Upon relocating to Detroit after the war, Murdock was homeless and destitute.  Due to a chance encounter with a good samaritan, he obtained a $1,200 loan to buy a closing diner, flipping it for a $700 profit ten months later. He moved to Phoenix, Arizona, and began working there, first in housing and then commercial real estate.

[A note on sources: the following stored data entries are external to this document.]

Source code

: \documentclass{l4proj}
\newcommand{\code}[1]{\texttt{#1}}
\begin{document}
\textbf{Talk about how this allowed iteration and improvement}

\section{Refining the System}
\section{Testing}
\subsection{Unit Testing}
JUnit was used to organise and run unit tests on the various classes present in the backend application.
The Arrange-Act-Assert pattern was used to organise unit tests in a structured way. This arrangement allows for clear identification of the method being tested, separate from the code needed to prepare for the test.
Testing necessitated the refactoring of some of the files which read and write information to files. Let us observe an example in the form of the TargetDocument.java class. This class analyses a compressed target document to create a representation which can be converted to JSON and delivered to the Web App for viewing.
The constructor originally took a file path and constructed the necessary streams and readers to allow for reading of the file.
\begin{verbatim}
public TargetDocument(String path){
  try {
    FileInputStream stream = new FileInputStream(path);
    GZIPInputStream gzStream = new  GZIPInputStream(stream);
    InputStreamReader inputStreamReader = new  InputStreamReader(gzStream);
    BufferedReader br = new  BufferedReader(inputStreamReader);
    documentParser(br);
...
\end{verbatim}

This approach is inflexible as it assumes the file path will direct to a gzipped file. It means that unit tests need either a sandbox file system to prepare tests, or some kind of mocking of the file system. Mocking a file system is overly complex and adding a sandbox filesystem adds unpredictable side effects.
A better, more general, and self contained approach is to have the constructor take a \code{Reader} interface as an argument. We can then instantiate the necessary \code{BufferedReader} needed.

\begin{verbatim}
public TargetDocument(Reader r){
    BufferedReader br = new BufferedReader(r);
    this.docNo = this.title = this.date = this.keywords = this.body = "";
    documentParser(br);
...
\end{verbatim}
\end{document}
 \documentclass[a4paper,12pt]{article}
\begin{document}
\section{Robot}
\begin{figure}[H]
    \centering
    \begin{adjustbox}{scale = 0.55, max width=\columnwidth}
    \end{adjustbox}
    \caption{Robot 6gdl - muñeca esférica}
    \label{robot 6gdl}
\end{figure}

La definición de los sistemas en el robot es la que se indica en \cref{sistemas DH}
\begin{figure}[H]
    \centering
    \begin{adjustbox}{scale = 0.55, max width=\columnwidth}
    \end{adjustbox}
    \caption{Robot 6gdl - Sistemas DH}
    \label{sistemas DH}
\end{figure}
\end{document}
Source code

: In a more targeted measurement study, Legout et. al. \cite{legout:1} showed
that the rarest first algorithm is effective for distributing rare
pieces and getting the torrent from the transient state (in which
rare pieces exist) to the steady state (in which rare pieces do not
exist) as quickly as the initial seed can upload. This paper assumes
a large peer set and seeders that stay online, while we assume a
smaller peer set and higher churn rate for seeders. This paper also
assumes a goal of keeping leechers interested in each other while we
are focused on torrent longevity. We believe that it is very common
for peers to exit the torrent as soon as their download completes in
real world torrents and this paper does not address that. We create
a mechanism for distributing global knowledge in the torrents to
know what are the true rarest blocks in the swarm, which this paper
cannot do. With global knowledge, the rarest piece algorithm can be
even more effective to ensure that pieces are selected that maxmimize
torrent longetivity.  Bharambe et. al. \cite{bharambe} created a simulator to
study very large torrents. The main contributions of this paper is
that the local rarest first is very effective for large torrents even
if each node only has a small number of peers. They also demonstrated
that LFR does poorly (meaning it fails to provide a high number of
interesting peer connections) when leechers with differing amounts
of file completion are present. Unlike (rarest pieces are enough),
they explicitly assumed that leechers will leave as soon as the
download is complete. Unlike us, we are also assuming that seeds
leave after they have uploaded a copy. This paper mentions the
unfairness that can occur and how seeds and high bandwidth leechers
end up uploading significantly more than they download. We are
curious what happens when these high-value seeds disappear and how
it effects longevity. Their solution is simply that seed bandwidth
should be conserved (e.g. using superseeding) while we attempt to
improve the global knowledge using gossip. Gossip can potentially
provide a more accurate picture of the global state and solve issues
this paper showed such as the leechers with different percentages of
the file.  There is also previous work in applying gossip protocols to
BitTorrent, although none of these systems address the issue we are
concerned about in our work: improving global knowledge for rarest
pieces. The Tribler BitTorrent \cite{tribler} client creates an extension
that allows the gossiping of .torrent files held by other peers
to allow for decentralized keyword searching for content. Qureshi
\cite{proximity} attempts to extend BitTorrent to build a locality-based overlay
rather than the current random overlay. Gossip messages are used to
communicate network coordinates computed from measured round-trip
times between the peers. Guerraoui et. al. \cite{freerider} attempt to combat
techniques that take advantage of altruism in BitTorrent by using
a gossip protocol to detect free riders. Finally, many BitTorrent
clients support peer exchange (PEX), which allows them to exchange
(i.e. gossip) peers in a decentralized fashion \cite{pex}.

When the real estate market collapsed in the 1960s, he moved to Los Angeles where he continued developing real estate opportunities, leading to a string of acquisitions. In 1978 he acquired control of International Mining. In early 1980s he became the largest shareholder in L.A.-based Occidental Petroleum, by selling the corporation his 18% share of the Iowa Beef Packers company.

Businesses
Murdock purchased Cannon Mills in Kannapolis, North Carolina in 1982. At the time, the company was profitable and had no debts. He used the company's profits to pay back the loans he secured to make the acquisition before terminating 2,000 positions and selling the company-owned homes. He eliminated the company's $100 million pensions plan, taking $36 million to make personal investments and using the remainder to purchase annuity policies from Executive Life Insurance Company for Cannon employees. Executive Life later failed due to its own poor investments and reduced its payouts to retired employees. Murdock sold the Cannon Mills to Fieldcrest in 1985.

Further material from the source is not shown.